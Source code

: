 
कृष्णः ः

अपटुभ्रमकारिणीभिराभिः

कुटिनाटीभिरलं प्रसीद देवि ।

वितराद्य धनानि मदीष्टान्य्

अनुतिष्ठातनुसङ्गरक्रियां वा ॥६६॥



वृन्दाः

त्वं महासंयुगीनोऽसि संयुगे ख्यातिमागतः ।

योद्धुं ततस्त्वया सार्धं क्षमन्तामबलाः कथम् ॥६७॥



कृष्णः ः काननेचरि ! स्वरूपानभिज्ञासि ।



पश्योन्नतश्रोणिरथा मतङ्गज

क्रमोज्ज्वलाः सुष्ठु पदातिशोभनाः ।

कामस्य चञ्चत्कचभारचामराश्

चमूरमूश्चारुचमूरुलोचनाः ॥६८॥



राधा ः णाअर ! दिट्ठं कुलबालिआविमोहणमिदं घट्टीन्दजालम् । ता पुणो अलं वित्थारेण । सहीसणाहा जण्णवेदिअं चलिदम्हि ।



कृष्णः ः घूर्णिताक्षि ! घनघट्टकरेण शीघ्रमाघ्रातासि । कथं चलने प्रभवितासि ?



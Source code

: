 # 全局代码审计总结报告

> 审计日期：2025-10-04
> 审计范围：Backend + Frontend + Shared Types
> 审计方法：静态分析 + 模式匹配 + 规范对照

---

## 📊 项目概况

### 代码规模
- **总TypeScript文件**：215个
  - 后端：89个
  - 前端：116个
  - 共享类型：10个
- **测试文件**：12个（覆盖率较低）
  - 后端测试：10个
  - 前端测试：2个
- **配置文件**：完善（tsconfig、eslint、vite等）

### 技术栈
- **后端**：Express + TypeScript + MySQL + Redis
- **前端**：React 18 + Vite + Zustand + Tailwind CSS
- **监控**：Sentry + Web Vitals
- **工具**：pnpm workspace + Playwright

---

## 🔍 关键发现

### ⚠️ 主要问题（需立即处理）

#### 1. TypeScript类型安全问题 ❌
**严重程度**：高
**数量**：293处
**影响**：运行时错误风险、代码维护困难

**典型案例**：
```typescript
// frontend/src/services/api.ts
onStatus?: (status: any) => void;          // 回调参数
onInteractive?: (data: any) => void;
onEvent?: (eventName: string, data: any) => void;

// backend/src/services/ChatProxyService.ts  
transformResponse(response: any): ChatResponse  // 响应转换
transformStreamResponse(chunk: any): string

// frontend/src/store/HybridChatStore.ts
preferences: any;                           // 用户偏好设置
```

----------

The records above are to be transcribed exactly, with nothing left out.

▶ _SOLUTION BELOW_:
Source code

: 
कृष्णः ः

अपटुभ्रमकारिणीभिराभिः

कुटिनाटीभिरलं प्रसीद देवि ।

वितराद्य धनानि मदीष्टान्य्

अनुतिष्ठातनुसङ्गरक्रियां वा ॥६६॥



वृन्दाः

त्वं महासंयुगीनोऽसि संयुगे ख्यातिमागतः ।

योद्धुं ततस्त्वया सार्धं क्षमन्तामबलाः कथम् ॥६७॥



कृष्णः ः काननेचरि ! स्वरूपानभिज्ञासि ।



पश्योन्नतश्रोणिरथा मतङ्गज

क्रमोज्ज्वलाः सुष्ठु पदातिशोभनाः ।

कामस्य चञ्चत्कचभारचामराश्

चमूरमूश्चारुचमूरुलोचनाः ॥६८॥



राधा ः णाअर ! दिट्ठं कुलबालिआविमोहणमिदं घट्टीन्दजालम् । ता पुणो अलं वित्थारेण । सहीसणाहा जण्णवेदिअं चलिदम्हि ।



कृष्णः ः घूर्णिताक्षि ! घनघट्टकरेण शीघ्रमाघ्रातासि । कथं चलने प्रभवितासि ?



Source code

: # 全局代码审计总结报告

> 审计日期：2025-10-04
> 审计范围：Backend + Frontend + Shared Types
> 审计方法：静态分析 + 模式匹配 + 规范对照

---

## 📊 项目概况

### 代码规模
- **总TypeScript文件**：215个
  - 后端：89个
  - 前端：116个
  - 共享类型：10个
- **测试文件**：12个（覆盖率较低）
  - 后端测试：10个
  - 前端测试：2个
- **配置文件**：完善（tsconfig、eslint、vite等）

### 技术栈
- **后端**：Express + TypeScript + MySQL + Redis
- **前端**：React 18 + Vite + Zustand + Tailwind CSS
- **监控**：Sentry + Web Vitals
- **工具**：pnpm workspace + Playwright

---

## 🔍 关键发现

### ⚠️ 主要问题（需立即处理）

#### 1. TypeScript类型安全问题 ❌
**严重程度**：高
**数量**：293处
**影响**：运行时错误风险、代码维护困难

**典型案例**：
```typescript
// frontend/src/services/api.ts
onStatus?: (status: any) => void;          // 回调参数
onInteractive?: (data: any) => void;
onEvent?: (eventName: string, data: any) => void;

// backend/src/services/ChatProxyService.ts  
transformResponse(response: any): ChatResponse  // 响应转换
transformStreamResponse(chunk: any): string

// frontend/src/store/HybridChatStore.ts
preferences: any;                           // 用户偏好设置
```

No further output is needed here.